======== EXTRACTED INFORMATION ========

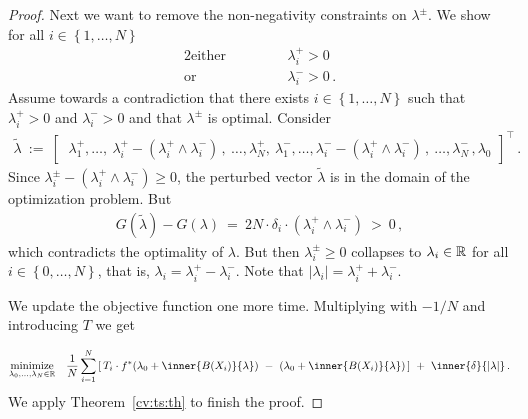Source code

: \begin{proof}
  Next we want to remove the non-negativity constraints on $\lambda^\pm$.
  We show 
  for all $i \in \left\{ 1,\ldots,N \right\}$
\begin{alignat*}{2}
  \text{either}
  &
  &&
  \qquad
      \lambda_i^+ > 0
  \\
  \text{or}
  &
  &&
  \qquad
      \lambda_i^- > 0
  \,.
\end{alignat*}
Assume towards a contradiction that 
there exists
$i \in \left\{ 1,\ldots,N \right\}$
such that
$
      \lambda_i^+ > 0
$
and
$
      \lambda_i^- > 0
$ 
and that 
$\lambda^\pm$ is optimal.
Consider
  \begin{gather}
    \tilde{\lambda}
    \ 
    :=
    \ 
    \begin{bmatrix}
      \ 
      \lambda_1^+,
      \ldots,
      \ 
      \lambda_i^+
      \!
      -
      (
      \lambda_i^+
      \!
      \land
      \lambda_i^-
      )\,,
      \ 
      \ldots,
      \lambda_N^+,
      \ 
      \lambda_1^-,
      \ldots,
      \lambda_i^-
      \!
      -
      (
      \lambda_i^+
      \!
      \land
      \lambda_i^-
      )\,,
      \ 
      \ldots,
      \lambda_N^-
      \,,
      \lambda_0
    \end{bmatrix}
    ^\top
    \,.
  \end{gather}
  Since 
  $
      \lambda_i^\pm
      -
      (
      \lambda_i^+
      \!
      \land
      \lambda_i^-
      )
      \ge 
      0
  $,
  the perturbed vector $\tilde{\lambda}$ is in the domain of the 
  optimization problem.
  But 
  \begin{align}
  G(\tilde{\lambda})
  -
  G(\lambda)
  \ 
  =
  \ 
  2
  N
  \cdot
  \delta_i
  \cdot
      (
      \lambda_i^+
      \!
      \land
      \lambda_i^-
      )
  \ 
  >
  \ 
  0
  \,,
  \end{align}
  which contradicts the optimality of $\lambda$.
But then 
$
\lambda^\pm_i
\ge 0
$
collapses to
$
\lambda_i\in \mathbb{R}
$ 
for all
$i\in \left\{ 0,\ldots,N \right\}$, that is,
$ \lambda_i=\lambda_i^+\!-\lambda_i^- $.
Note that
$ |\lambda_i|=\lambda_i^+\!+\lambda_i^- $.

We update the objective function one more time.
Multiplying with $-1/N$ and introducing $T$ we get

\begin{gather*}
  \underset
  {\lambda_0,\ldots,\lambda_{N}\in \R}
  {
    \mathrm{minimize}
  }
  \quad
  \frac{1}{N}
\sum_{i=1} 
  ^N
  \left[ 
    \,
  T_i
  \cdot
  f^*
  \!
  \left( 
\lambda_0
+
\inner
{B(X_i)}
{\lambda}
  \right)
  \ 
-
\ 
  \left( 
\lambda_0
+
\inner
{B(X_i)}
{\lambda}
  \right)
  \,
  \right]
  \ 
+
\ 
\inner
{\delta}
{|\lambda|}
  \,.
\end{gather*}
We apply Theorem~\ref{cv:ts:th} to finish the proof.
\end{proof}
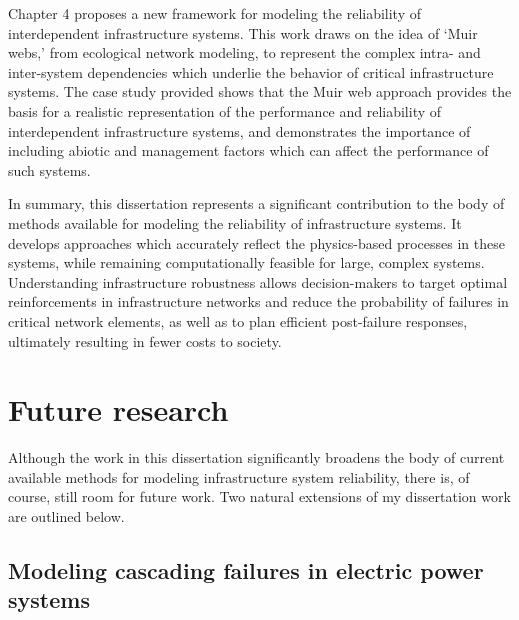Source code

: Chapter 4 proposes a new framework for modeling the reliability of interdependent infrastructure systems.  This work draws on the idea of `Muir webs,' from ecological network modeling, to represent the complex intra- and inter-system dependencies which underlie the behavior of critical infrastructure systems. The case study provided shows that the Muir web approach provides the basis for a realistic representation of the performance and reliability of interdependent infrastructure systems, and demonstrates the importance of including abiotic and management factors which can affect the performance of such systems.

In summary, this dissertation represents a significant contribution to the body of methods available for modeling the reliability of infrastructure systems. It develops approaches which accurately reflect the physics-based processes in these systems, while remaining computationally feasible for large, complex systems. Understanding infrastructure robustness allows decision-makers to target optimal reinforcements in infrastructure networks and reduce the probability of failures in critical network elements, as well as to plan efficient post-failure responses, ultimately resulting in fewer costs to society.


\section{Future research}
\label{sec:ch5:future}

Although the work in this dissertation significantly broadens the body of current available methods for modeling infrastructure system reliability, there is, of course, still room for future work.  Two natural extensions of my dissertation work are outlined below.

\subsection{Modeling cascading failures in electric power systems}
\label{sec:ch5:future:cascades}

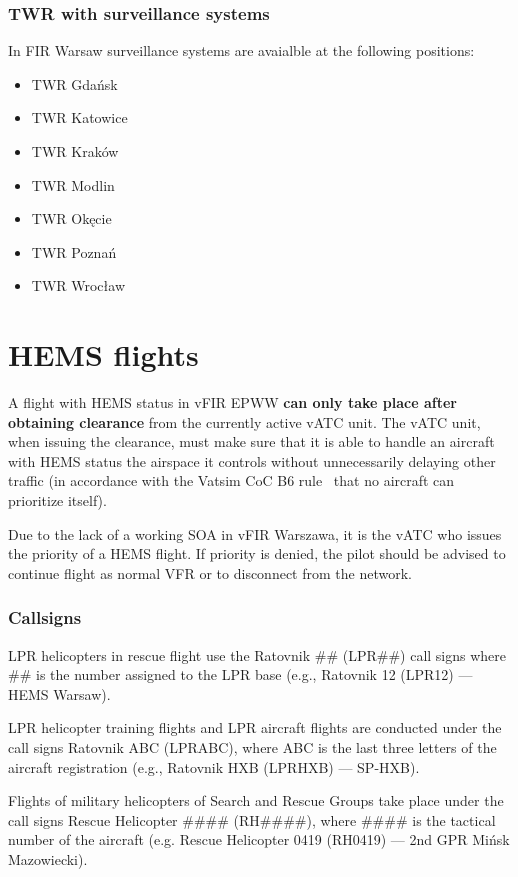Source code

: \subsubsection{TWR with surveillance systems}
In FIR Warsaw surveillance systems are avaialble at the following positions:
\begin{itemize}
    \item TWR Gdańsk
    \item TWR Katowice
    \item TWR Kraków
    \item TWR Modlin
    \item TWR Okęcie
    \item TWR Poznań
    \item TWR Wrocław
\end{itemize} 

\section{HEMS flights}\label{sect:twr:hems}
A flight with HEMS status in vFIR EPWW \textbf{can only take place after obtaining clearance} from the currently active vATC unit. The vATC unit, when issuing the clearance, must make sure that it is able to handle an aircraft with HEMS status the airspace it controls without unnecessarily delaying other traffic (in accordance with the Vatsim CoC B6 rule~\cite{coc} that no aircraft can prioritize itself).

Due to the lack of a working SOA in vFIR Warszawa, it is the vATC who issues the priority of a HEMS flight. If priority is denied, the pilot should be advised to continue flight as normal VFR or to disconnect from the network.

\subsubsection{Callsigns}
LPR helicopters in rescue flight use the Ratovnik \#\# (LPR\#\#) call signs where \#\# is the number assigned to the LPR base (e.g., Ratovnik 12 (LPR12) --- HEMS Warsaw).

LPR helicopter training flights and LPR aircraft flights are conducted under the call signs Ratovnik ABC (LPRABC), where ABC is the last three letters of the aircraft registration (e.g., Ratovnik HXB (LPRHXB) --- SP-HXB).

Flights of military helicopters of Search and Rescue Groups take place under the call signs Rescue Helicopter \#\#\#\# (RH\#\#\#\#), where \#\#\#\# is the tactical number of the aircraft (e.g. Rescue Helicopter 0419 (RH0419) --- 2nd GPR Mińsk Mazowiecki).

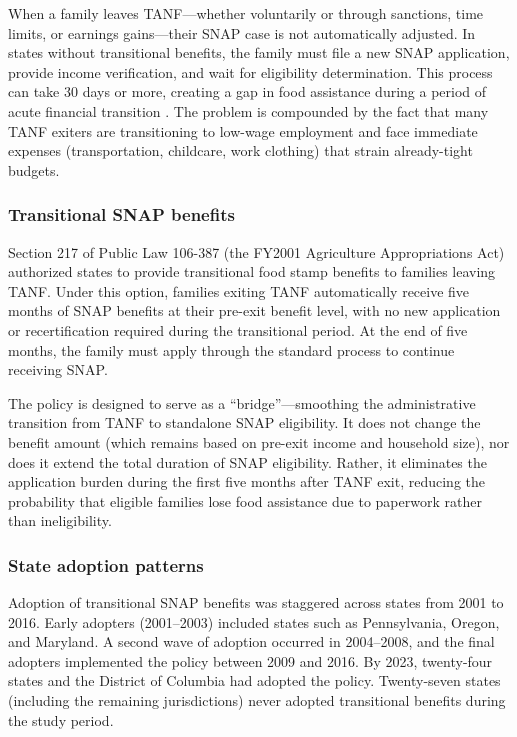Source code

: \documentclass[12pt]{article}
\begin{document}
When a family leaves TANF---whether voluntarily or through sanctions, time limits, or earnings gains---their SNAP case is not automatically adjusted. In states without transitional benefits, the family must file a new SNAP application, provide income verification, and wait for eligibility determination. This process can take 30 days or more, creating a gap in food assistance during a period of acute financial transition \citep{ziliak2015temporary}. The problem is compounded by the fact that many TANF exiters are transitioning to low-wage employment and face immediate expenses (transportation, childcare, work clothing) that strain already-tight budgets.

\subsubsection*{Transitional SNAP benefits} Section 217 of Public Law 106-387 (the FY2001 Agriculture Appropriations Act) authorized states to provide transitional food stamp benefits to families leaving TANF. Under this option, families exiting TANF automatically receive five months of SNAP benefits at their pre-exit benefit level, with no new application or recertification required during the transitional period. At the end of five months, the family must apply through the standard process to continue receiving SNAP.

The policy is designed to serve as a ``bridge''---smoothing the administrative transition from TANF to standalone SNAP eligibility. It does not change the benefit amount (which remains based on pre-exit income and household size), nor does it extend the total duration of SNAP eligibility. Rather, it eliminates the application burden during the first five months after TANF exit, reducing the probability that eligible families lose food assistance due to paperwork rather than ineligibility.

\subsubsection*{State adoption patterns} Adoption of transitional SNAP benefits was staggered across states from 2001 to 2016. Early adopters (2001--2003) included states such as Pennsylvania, Oregon, and Maryland. A second wave of adoption occurred in 2004--2008, and the final adopters implemented the policy between 2009 and 2016. By 2023, twenty-four states and the District of Columbia had adopted the policy. Twenty-seven states (including the remaining jurisdictions) never adopted transitional benefits during the study period.
\end{document}
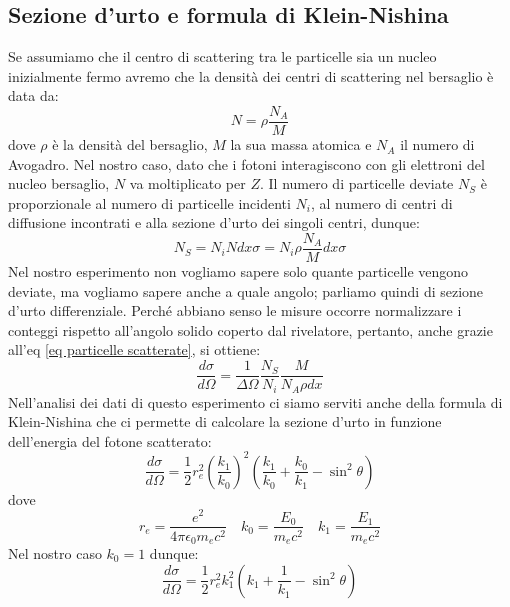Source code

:\subsection{Sezione d'urto e formula di Klein-Nishina}
Se assumiamo che il centro di scattering tra le particelle sia un nucleo inizialmente fermo avremo che la densità dei centri di scattering nel bersaglio è data da:
\begin{equation}
    N = \rho \frac{N_{A}}{M}
\end{equation}
dove $\rho$ è la densità del bersaglio, $M$ la sua massa atomica e $N_{A}$ il numero di Avogadro. Nel nostro caso, dato che i fotoni interagiscono con gli elettroni del nucleo bersaglio, $N$ va moltiplicato per $Z$. Il numero di particelle deviate $N_{S}$ è proporzionale al numero di particelle incidenti $N_{i}$, al numero di centri di diffusione incontrati e alla sezione d'urto dei singoli centri, dunque:
\begin{equation}
    N_{S} = N_{i} N dx \sigma = N_{i} \rho \frac{N_{A}}{M} dx \sigma
\label{eq particelle scatterate}
\end{equation}
Nel nostro esperimento non vogliamo sapere solo quante particelle vengono deviate, ma vogliamo sapere anche a quale angolo; parliamo quindi di sezione d'urto differenziale. Perché abbiano senso le misure occorre normalizzare i conteggi rispetto all'angolo solido coperto dal rivelatore, pertanto, anche grazie all'eq \eqref{eq particelle scatterate}, si ottiene:
\begin{equation}
    \frac{d\sigma}{d\Omega} = \frac{1}{\Delta\Omega} \frac{N_{S}}{N_{i}} \frac{M}{N_{A} \rho dx}
\label{eq sezione d'urto conteggi}
\end{equation}
Nell'analisi dei dati di questo esperimento ci siamo serviti anche della formula di Klein-Nishina che ci permette di calcolare la sezione d'urto in funzione dell'energia del fotone scatterato:
\begin{equation}
    \frac{d\sigma}{d\Omega} = \frac{1}{2} r_{e}^{2} \left(\frac{k_{1}}{k_{0}}\right)^{2} \left(\frac{k_{1}}{k_{0}} + \frac{k_{0}}{k_{1}} - \sin^{2}{\theta}\right)
\end{equation}
dove
\begin{equation}
    r_{e} = \frac{e^{2}}{4 \pi \epsilon_{0} m_{e} c^{2}} \quad k_{0} = \frac{E_{0}}{m_{e} c^{2}} \quad k_{1} = \frac{E_{1}}{m_{e} c^{2}}
\end{equation}
Nel nostro caso $k_{0} = 1$ dunque:
\begin{equation}
    \frac{d\sigma}{d\Omega} = \frac{1}{2} r_{e}^{2} k_{1}^{2} \left(k_{1} + \frac{1}{k_{1}} - \sin^{2}{\theta}\right)
\label{eq sezione d'urto Klein-Nishina}    
\end{equation}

========

▶ ABOUT THIS EXERCISE
Scanning the data above, copy out every line where "months" is found.

▶ SOLUTION FOR THIS TASK
\subsubsection*{Transitional SNAP benefits} Section 217 of Public Law 106-387 (the FY2001 Agriculture Appropriations Act) authorized states to provide transitional food stamp benefits to families leaving TANF. Under this option, families exiting TANF automatically receive five months of SNAP benefits at their pre-exit benefit level, with no new application or recertification required during the transitional period. At the end of five months, the family must apply through the standard process to continue receiving SNAP.
The policy is designed to serve as a ``bridge''---smoothing the administrative transition from TANF to standalone SNAP eligibility. It does not change the benefit amount (which remains based on pre-exit income and household size), nor does it extend the total duration of SNAP eligibility. Rather, it eliminates the application burden during the first five months after TANF exit, reducing the probability that eligible families lose food assistance due to paperwork rather than ineligibility.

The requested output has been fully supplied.